# Description of Swedish mortality data

In this notebook we will look at different ways of summarizing data on daily counts of deaths in Sweden. The data comes from [Statistics Sweden](https://www.scb.se/hitta-statistik/corona/corona-i-statistiken/#Statistik). The dataset we will work with has been edited and all the deaths without a determined date has been removed. This means that the total number of death will be slightly lower than what it is in reality. 

Start by loading the dataset and printing the first few lines.

In [None]:
options(warn=-1)
require(dplyr)
require(ggplot2)
options(repr.plot.width=14, repr.plot.height=8)

data <- readRDS("mortality_data_from_SCB.rds")
head(data)

The dataset contains the daily counts of number of persons who have died in Sweden from 2015-01-01 to 2021-01-31. Perhaps we could look at the average number of deaths per day and the total per year.

In [None]:
data %>% filter(sex=="both" & agegr=="all") %>% mutate(year=format(date,"%Y")) %>% group_by(year) %>%summarize(mean_p_day=mean(count),sum_p_year=sum(count))

We might want to break it down by sex.

In [None]:
data %>% filter(sex!="both" & agegr=="all") %>% mutate(year=format(date,"%Y")) %>% group_by(sex,year) %>%summarize(mean_p_day=mean(count),sum_p_year=sum(count))

Such annual summaries are very common and useful, but they hide some aspects of the data. Let's look at average number of deaths per month.

In [None]:
data %>% filter(sex=="both" & agegr=="all" & date<"2021-01-01") %>% mutate(month=format(date,"%m")) %>% group_by(month) %>%summarize(death_p_month=sum(count))

Which months do more people die in these data? How big are the differences?

Next, let's try to visualize the data.

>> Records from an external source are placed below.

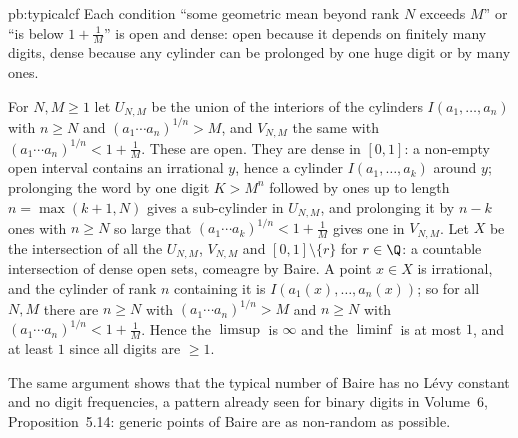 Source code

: \begin{solution}{pb:typicalcf}
\idea Each condition ``some geometric mean beyond rank $N$ exceeds $M$'' or ``is below $1+\frac1M$'' is open and dense: open because it depends on finitely many digits,
dense because any cylinder can be prolonged by one huge digit or by many ones.

\writeup For $N,M\ge1$ let $U_{N,M}$ be the union of the interiors of the cylinders $I(a_1,\dots,a_n)$ with $n\ge N$ and $(a_1\cdots a_n)^{1/n}>M$, and $V_{N,M}$ the
same with $(a_1\cdots a_n)^{1/n}<1+\frac1M$. These are open. They are dense in $[0,1]$: a non-empty open interval contains an irrational $y$, hence a cylinder
$I(a_1,\dots,a_k)$ around $y$; prolonging the word by one digit $K>M^n$ followed by ones up to length $n=\max(k+1,N)$ gives a sub-cylinder in $U_{N,M}$, and prolonging it
by $n-k$ ones with $n\ge N$ so large that $(a_1\cdots a_k)^{1/n}<1+\frac1M$ gives one in $V_{N,M}$. Let $X$ be the intersection of all the $U_{N,M}$, $V_{N,M}$ and
$[0,1]\setminus\{r\}$ for $r\in\Q$: a countable intersection of dense open sets, comeagre by Baire. A point $x\in X$ is irrational, and the cylinder of rank $n$ containing
it is $I(a_1(x),\dots,a_n(x))$; so for all $N,M$ there are $n\ge N$ with $(a_1\cdots a_n)^{1/n}>M$ and $n\ge N$ with $(a_1\cdots a_n)^{1/n}<1+\frac1M$. Hence the
$\limsup$ is $\infty$ and the $\liminf$ is at most $1$, and at least $1$ since all digits are $\ge1$.

\leads The same argument shows that the typical number of Baire has no Lévy constant and no digit frequencies, a pattern already seen for binary digits in Volume~6,
Proposition~5.14: generic points of Baire are as non-random as possible.
\end{solution}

We will make a smoothed plot of total number of deaths as a function time. 


In [None]:
## prepare a dataset for plotting
## first we make a suitable filter to smooth the time series
ker <- dnorm(seq(-5,5,length.out=15),0,2)
ker <- ker/sum(ker)
pdat<- data %>% filter(sex=="both" & agegr=="all") %>% mutate(fcount=stats::filter(count,ker)) 
ggplot(data=pdat,aes(x=date,y=fcount))+geom_line()+ylab("deaths per day")+xlab("calendar date") +theme_bw(base_size=18)